Light Sour Cream Chicken Enchiladas

I'm always excited to try a new recipe.  So these weren't too bad.  Our company thought they were yummy.  It just wasn't what I was comparing them to I guess.

I used this recipe for white chicken enchiladas on Sunday because it looked so yummy!  And I've had white enchiladas before and they were yummy.

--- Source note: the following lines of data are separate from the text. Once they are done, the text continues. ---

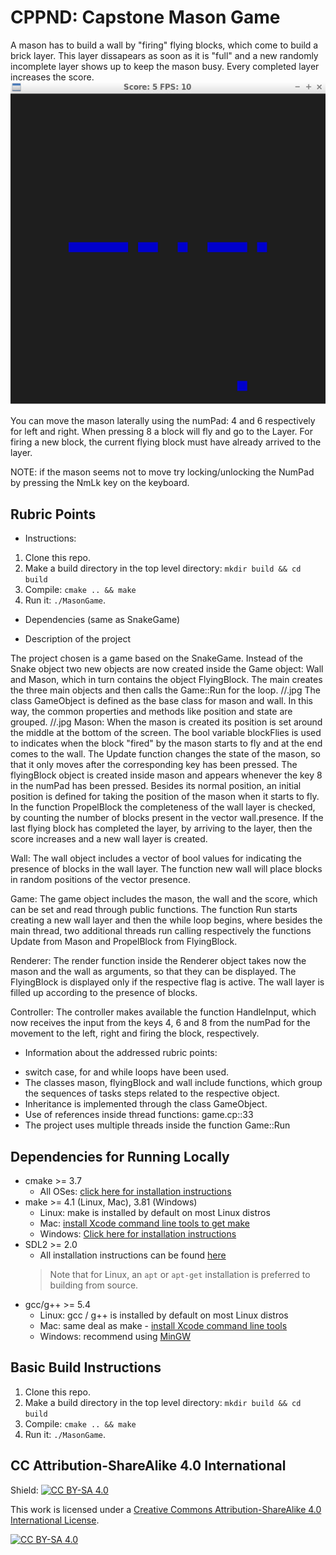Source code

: # CPPND: Capstone Mason Game

A mason has to build a wall by "firing" flying blocks, which come to build a brick layer. This layer dissapears as soon as it is "full"
and a new randomly incomplete layer shows up to keep the mason busy. Every completed layer increases the score.
<img src="mason_game.jpg"/>

You can move the mason laterally using the numPad:
4 and 6 respectively for left and right.
When pressing 8 a block will fly and go to the
Layer.
For firing a new block, the current flying block
must have already arrived to the layer.

NOTE: if the mason seems not to move try
locking/unlocking the NumPad by pressing
the NmLk key on the keyboard.


## Rubric Points
* Instructions:
1. Clone this repo.
2. Make a build directory in the top level directory: `mkdir build && cd build`
3. Compile: `cmake .. && make`
4. Run it: `./MasonGame`.

* Dependencies (same as SnakeGame)

* Description of the project

The project chosen is a game based on the SnakeGame. Instead of the Snake object two new objects are now created inside the Game object: Wall and Mason, which in turn contains the object FlyingBlock.
The main creates the three main objects and then calls the Game::Run for the loop.
//.jpg
The class GameObject is defined as the base class for mason and wall.
In this way, the common properties and methods like position and state are grouped.
//.jpg
Mason:
When the mason is created its position is set around the middle at the bottom of the screen.
The bool variable blockFlies is used to indicates when the block "fired" by the mason starts to fly and at the end comes to the wall.
The Update function changes the state of the mason, so that it only moves after the corresponding key has been pressed.
The flyingBlock object is created inside mason and appears whenever the key 8 in the numPad has been pressed. Besides its normal position, an initial position is defined for taking the position of the mason when it starts to fly.
In the function PropelBlock the completeness of the wall layer is checked, by counting the number of blocks present in the vector wall.presence. If the last flying block has completed the layer, by arriving to the layer, then the score increases and a new wall layer is created.

Wall:
The wall object includes a vector of bool values for indicating the presence of blocks in the wall layer.
The function new wall will place blocks in random positions of the vector presence.

Game:
The game object includes the mason, the wall and the score, which can be set and read through
public functions.
The function Run starts creating a new wall layer and then the while loop begins, where besides the main thread, two additional threads run calling respectively the functions Update from Mason and PropelBlock from FlyingBlock.

Renderer:
The render function inside the Renderer object takes now the mason and the wall as arguments, so that they can be displayed.
The FlyingBlock is displayed only if the respective flag is active.
The wall layer is filled up according to the presence of blocks.

Controller:
The controller makes available the function HandleInput, which now receives the input from the keys 4, 6 and 8 from the numPad for the movement to the left, right and firing the block, respectively.


* Information about the addressed rubric points:
- switch case, for and while loops have been used.
- The classes mason, flyingBlock and wall include functions, which group the sequences of tasks steps related to the respective object.
- Inheritance is implemented through the class GameObject.
- Use of references inside thread functions: game.cp::33
- The project uses multiple threads inside the function Game::Run



## Dependencies for Running Locally
* cmake >= 3.7
  * All OSes: [click here for installation instructions](https://cmake.org/install/)
* make >= 4.1 (Linux, Mac), 3.81 (Windows)
  * Linux: make is installed by default on most Linux distros
  * Mac: [install Xcode command line tools to get make](https://developer.apple.com/xcode/features/)
  * Windows: [Click here for installation instructions](http://gnuwin32.sourceforge.net/packages/make.htm)
* SDL2 >= 2.0
  * All installation instructions can be found [here](https://wiki.libsdl.org/Installation)
  >Note that for Linux, an `apt` or `apt-get` installation is preferred to building from source. 
* gcc/g++ >= 5.4
  * Linux: gcc / g++ is installed by default on most Linux distros
  * Mac: same deal as make - [install Xcode command line tools](https://developer.apple.com/xcode/features/)
  * Windows: recommend using [MinGW](http://www.mingw.org/)

## Basic Build Instructions

1. Clone this repo.
2. Make a build directory in the top level directory: `mkdir build && cd build`
3. Compile: `cmake .. && make`
4. Run it: `./MasonGame`.


## CC Attribution-ShareAlike 4.0 International


Shield: [![CC BY-SA 4.0][cc-by-sa-shield]][cc-by-sa]

This work is licensed under a
[Creative Commons Attribution-ShareAlike 4.0 International License][cc-by-sa].

[![CC BY-SA 4.0][cc-by-sa-image]][cc-by-sa]

[cc-by-sa]: http://creativecommons.org/licenses/by-sa/4.0/
[cc-by-sa-image]: https://licensebuttons.net/l/by-sa/4.0/88x31.png
[cc-by-sa-shield]: https://img.shields.io/badge/License-CC%20BY--SA%204.0-lightgrey.svg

So here's what you''ll need:

1 8oz container sour cream
1 8oz container plain yogurt
1 can cream of chicken soup
1 4oz can diced chiles
12 four or corn tortillas
1 cup shredded cheese
1 1/2 cups cooked chicken
1/4 cup green onions

heat oven to 350*.  Spray 13x9 baking dish with non-stick cooking spray.
In medium bowl, mix sour cream, yogurt, soup, and green chiles.
Spoon about 3 tbsp of mixture down center of each tortilla.
Using 3/4 cup of the cheese, sprinkle each tortilla with cheese, chicken, and green onions.
Roll up, place in baking dish, and spoon remaining mixture over tortillas.
Cover with foil.  Bake 25 - 30 minutes.
Remove foil.  Sprinkle with remaining cheese.
Bake uncovered about 5 minutes.

I thought the enchiladas could have used more flavor.  They tasted kindda bland.  But not bad for someone with a more sensitive palate.  I might use this recipe again and just add more seasoning.